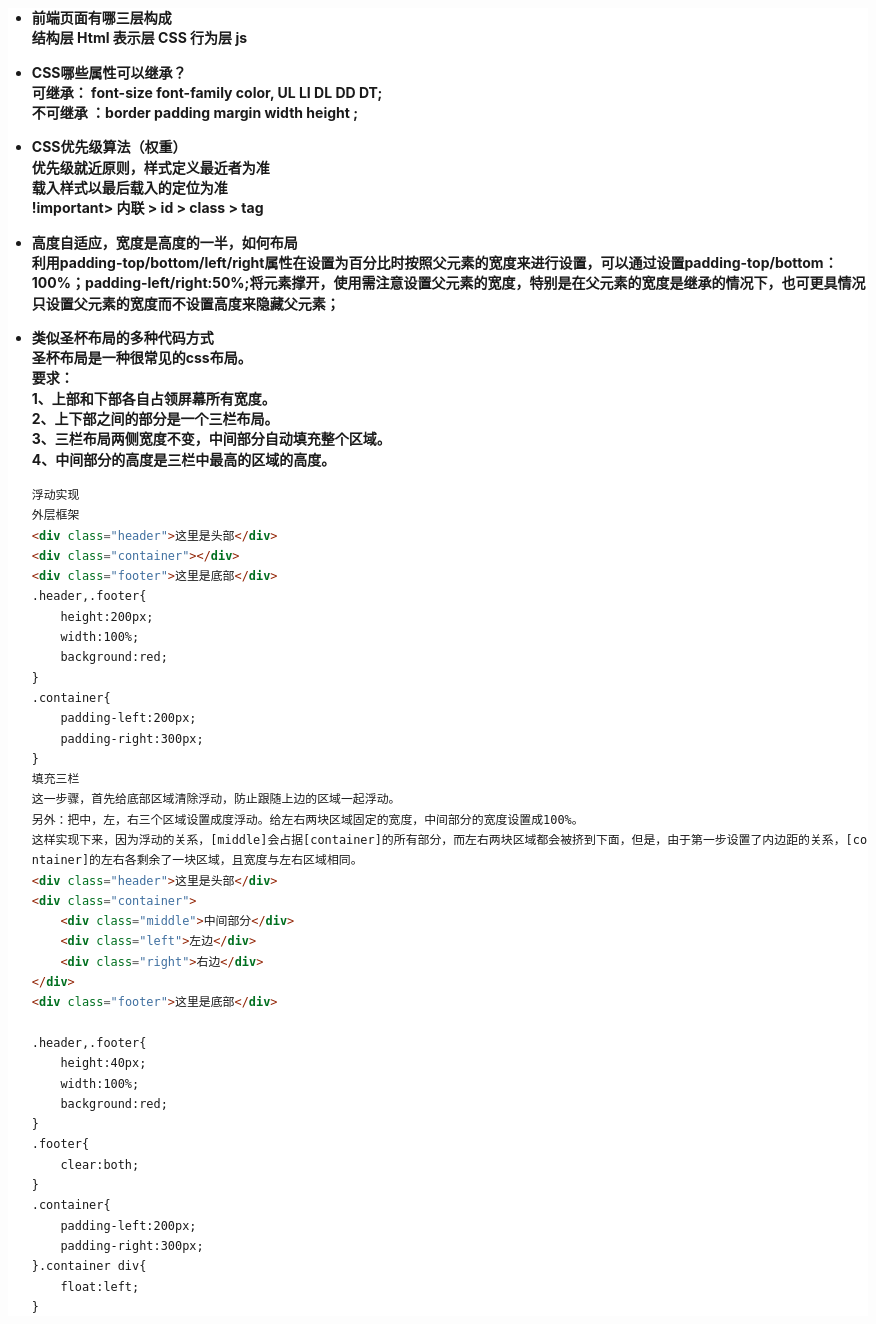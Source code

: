* **前端页面有哪三层构成**  
**结构层 Html 表示层 CSS 行为层 js**

* **CSS哪些属性可以继承？**  
**可继承： font-size font-family color, UL LI DL DD DT;  
不可继承 ：border padding margin width height ;**

* **CSS优先级算法（权重）**  
**优先级就近原则，样式定义最近者为准  
载入样式以最后载入的定位为准  
!important> 内联 > id > class > tag**

* **高度自适应，宽度是高度的一半，如何布局**  
**利用padding-top/bottom/left/right属性在设置为百分比时按照父元素的宽度来进行设置，可以通过设置padding-top/bottom：100%；padding-left/right:50%;将元素撑开，使用需注意设置父元素的宽度，特别是在父元素的宽度是继承的情况下，也可更具情况只设置父元素的宽度而不设置高度来隐藏父元素；**

* **类似圣杯布局的多种代码方式**  
**圣杯布局是一种很常见的css布局。  
要求：  
1、上部和下部各自占领屏幕所有宽度。  
2、上下部之间的部分是一个三栏布局。  
3、三栏布局两侧宽度不变，中间部分自动填充整个区域。  
4、中间部分的高度是三栏中最高的区域的高度。**

  ```html
  浮动实现
  外层框架
  <div class="header">这里是头部</div>
  <div class="container"></div>
  <div class="footer">这里是底部</div>
  .header,.footer{
      height:200px;
      width:100%;
      background:red;
  }
  .container{
      padding-left:200px;
      padding-right:300px;
  }
  填充三栏
  这一步骤，首先给底部区域清除浮动，防止跟随上边的区域一起浮动。
  另外：把中，左，右三个区域设置成度浮动。给左右两块区域固定的宽度，中间部分的宽度设置成100%。
  这样实现下来，因为浮动的关系，[middle]会占据[container]的所有部分，而左右两块区域都会被挤到下面，但是，由于第一步设置了内边距的关系，[container]的左右各剩余了一块区域，且宽度与左右区域相同。
  <div class="header">这里是头部</div>
  <div class="container">
      <div class="middle">中间部分</div>
      <div class="left">左边</div>
      <div class="right">右边</div>
  </div>
  <div class="footer">这里是底部</div>

  .header,.footer{
      height:40px;
      width:100%;
      background:red;
  }
  .footer{
      clear:both;
  }
  .container{
      padding-left:200px;
      padding-right:300px;
  }.container div{
      float:left;
  }
  ```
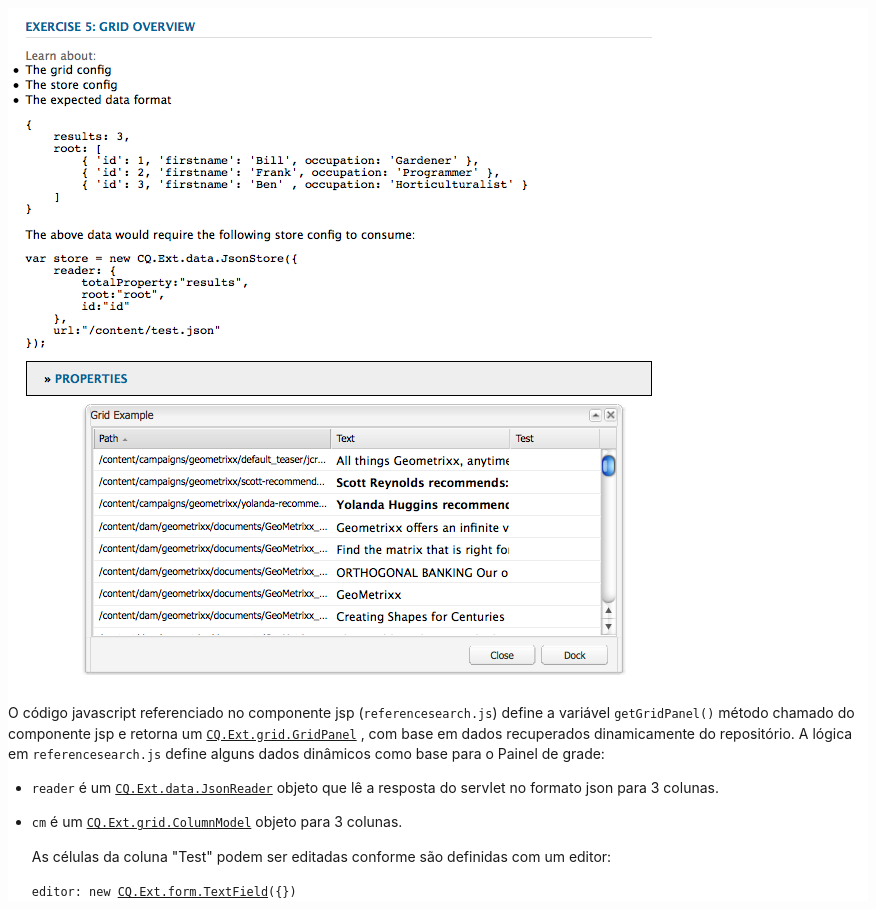 ![screen_shot_2012-02-01at121429pm](assets/screen_shot_2012-02-01at121429pm.png)

O código javascript referenciado no componente jsp (`referencesearch.js`) define a variável `getGridPanel()` método chamado do componente jsp e retorna um [`CQ.Ext.grid.GridPanel`](https://helpx.adobe.com/experience-manager/6-4/sites/developing/using/reference-materials/widgets-api/index.html?class=CQ.Ext.grid.GridPanel) , com base em dados recuperados dinamicamente do repositório. A lógica em `referencesearch.js` define alguns dados dinâmicos como base para o Painel de grade:

* `reader` é um [`CQ.Ext.data.JsonReader`](https://helpx.adobe.com/experience-manager/6-4/sites/developing/using/reference-materials/widgets-api/index.html?class=CQ.Ext.data.JsonReader) objeto que lê a resposta do servlet no formato json para 3 colunas.

* `cm` é um [`CQ.Ext.grid.ColumnModel`](https://helpx.adobe.com/experience-manager/6-4/sites/developing/using/reference-materials/widgets-api/index.html?class=CQ.Ext.grid.ColumnModel) objeto para 3 colunas.

   As células da coluna &quot;Test&quot; podem ser editadas conforme são definidas com um editor:

   `editor: new `[`CQ.Ext.form.TextField`](https://helpx.adobe.com/experience-manager/6-4/sites/developing/using/reference-materials/widgets-api/index.html?class=CQ.Ext.form.TextField)`({})`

__EXERCISE DETAILS__.
Wherever a line in the data above contains the word "container", copy that line.

__ANSWER BELOW__.
  <div class="container"></div>
  .container{
  这样实现下来，因为浮动的关系，[middle]会占据[container]的所有部分，而左右两块区域都会被挤到下面，但是，由于第一步设置了内边距的关系，[container]的左右各剩余了一块区域，且宽度与左右区域相同。
  <div class="container">
  .container{
  }.container div{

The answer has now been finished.